Schlüsselleistung
Technische Daten
Motor
- Hubraum
- 998 cc
- Leistung
- 218.0 ch @ 15570 tr/min (160.3 kW)
- Drehmoment
- 114.5 Nm @ 12000 tr/min
- Motortyp
- 4 cylindres en L à 90°, 4 temps, calage de type Twin Pulse - 0° - 90° - 290° - 380°
- Kühlung
- liquide
- Verdichtungsverhältnis
- 14 : 1
- Bohrung × Hub
- 81 x 48.4 mm
- Ventile/Zylinder
- 4
- Nockenwellen
- 2 ACT
- Kraftstoffsystem
- Injection Ø nc
- Starter
- électrique
- Euro-Norm
- Euro 5+
Fahrwerk
- Rahmen
- semi-périmétrique en aluminium
- Getriebe
- boîte à 6 rapports
- Endantrieb
- Chaîne
- Vorderradaufhängung
- Fourche téléhydraulique inversée Öhlins NPX25/30 Ø 43 mm, déb : 125 mm
- Hinterradaufhängung
- Mono-amortisseur Öhlins TTX36, déb : 130 mm
Bremsen
- Vorderradbremse
- Freinage 2 disques Brembo Ø 330 mm, fixation radiale, étrier 4 pistons (Hypure monobloc)
- Hinterradbremse
- Freinage 1 disque Brembo Ø 245 mm, étrier 2 pistons
- Vorderreifen
- 120/70-17
- Hinterreifen
- 200/60-17
Abmessungen
- Sitzhöhe
- 855.00 mm
- Tankinhalt
- 17.00 L
- Gewicht
- 186.50 kg
- Neupreis
- 43 990 €
Übersicht
Wenn Ducati beschließt, ein für den Straßenzulassung zugelassenes Rennmotorrad zu bauen, ähnelt das Ergebnis keiner anderen Maschine im Katalog. Die Ducati Panigale V4 R 2026 treibt diese Logik bis an ihre Grenzen, mit einem Desmosedici Stradale R Motor mit 998 cm³, der 218 PS bei 15.570 U/min und 114,5 Nm Drehmoment bei 12.000 U/min leistet. Diese Zahlen sind schon auf dem Papier beeindruckend. Sie werden fast abstrakt, wenn man bedenkt, dass die Höchstgeschwindigkeit in der für die Zulassung konformen Ausführung 320 km/h und mit dem Renn-Auspuff über 330 km/h übersteigt. Werte, die seit jeher zur MotoGP gehören, nicht zum Katalog eines zulassungsfähigen Motorrads.
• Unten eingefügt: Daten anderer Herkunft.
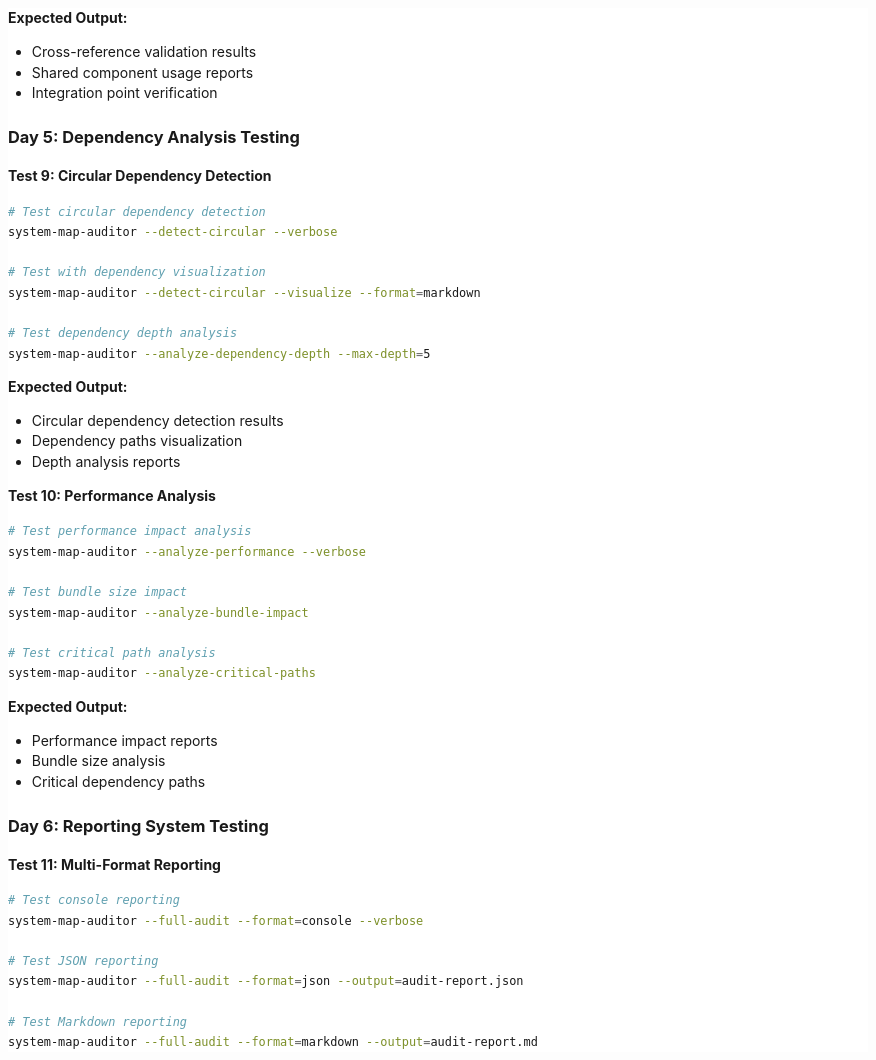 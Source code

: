 **Expected Output:**
- Cross-reference validation results
- Shared component usage reports
- Integration point verification

### Day 5: Dependency Analysis Testing

**Test 9: Circular Dependency Detection**
```bash
# Test circular dependency detection
system-map-auditor --detect-circular --verbose

# Test with dependency visualization
system-map-auditor --detect-circular --visualize --format=markdown

# Test dependency depth analysis
system-map-auditor --analyze-dependency-depth --max-depth=5
```

**Expected Output:**
- Circular dependency detection results
- Dependency paths visualization
- Depth analysis reports

**Test 10: Performance Analysis**
```bash
# Test performance impact analysis
system-map-auditor --analyze-performance --verbose

# Test bundle size impact
system-map-auditor --analyze-bundle-impact

# Test critical path analysis
system-map-auditor --analyze-critical-paths
```

**Expected Output:**
- Performance impact reports
- Bundle size analysis
- Critical dependency paths

### Day 6: Reporting System Testing

**Test 11: Multi-Format Reporting**
```bash
# Test console reporting
system-map-auditor --full-audit --format=console --verbose

# Test JSON reporting
system-map-auditor --full-audit --format=json --output=audit-report.json

# Test Markdown reporting
system-map-auditor --full-audit --format=markdown --output=audit-report.md
```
Was diese Generation von den vorherigen unterscheidet, ist die technologische Dichte, die direkt aus dem Paddock importiert wurde. Die Corner Sidepods, diese aerodynamischen Winkel-Pontons, die erstmals 2021 auf den Desmosedici GP zu finden waren, feiern ihr Debüt in einem Serienmotorrad. Ihre Rolle ist präzise: einen Bodeneffekt bei hohem Neigungswinkel zu erzeugen, die Fahrwerke in Kurven zu stabilisieren und dem Fahrer zu ermöglichen, bereits am Kurvenausgang engere Linien zu wählen. Bei 270 km/h entspricht der gewonnene vertikale Anpressdruck 4,8 kg zusätzlichen Drucks auf den Reifen. Bei 300 km/h erhöht sich dies auf 6 kg. Das sind keine kosmetischen Details, sondern Rundenzeiten. Das Ducati Racing Gearbox folgt der gleichen Philosophie: der Leerlauf liegt unter dem ersten Gang, wie bei den Werks-Superbikes, wodurch das Risiko einer versehentlichen Einlegung beim Bremsen am Kurveneingang eliminiert wird. Eine patentierte Lösung, die bei Bedarf deaktiviert werden kann, die schnelleres und zuverlässigeres Herunterschalten unter maximaler Belastung ermöglicht.
Das Chassis basiert ebenfalls auf tiefgreifend überarbeiteten Grundlagen. Das semi-perimetrische Aluminiumchassis hat 40 % seiner seitlichen Steifigkeit verloren, eine Entscheidung, die zunächst unkonventionell erscheint, aber genau dem entspricht, was die aktuellen Slick-Reifen verlangen: kontrollierte Flexibilität zur Maximierung der Bodenhaftung. Die hohle, symmetrische Schwinge ergänzt diese Arbeit, während die Federung, die von Öhlins NPX25/30 vorne und TTX36 hinten übernommen wurde, einen dritten, bisher in einem Serienmotorrad unbekannten Partner erhält: den Lenkungsdämpfer SD20. Ergebnis: ein erweiterter Einstellbereich, erhöhte Präzision bei hohen Geschwindigkeiten. Das Motorrad wiegt 186,5 kg fahrfertig, ein korrekter Wert für ein homologiertes Renn-Superbike, obwohl eine Kawasaki H2R oder eine Superleggera V4 in Bezug auf extreme Leichtigkeit in anderen Bereichen spielen.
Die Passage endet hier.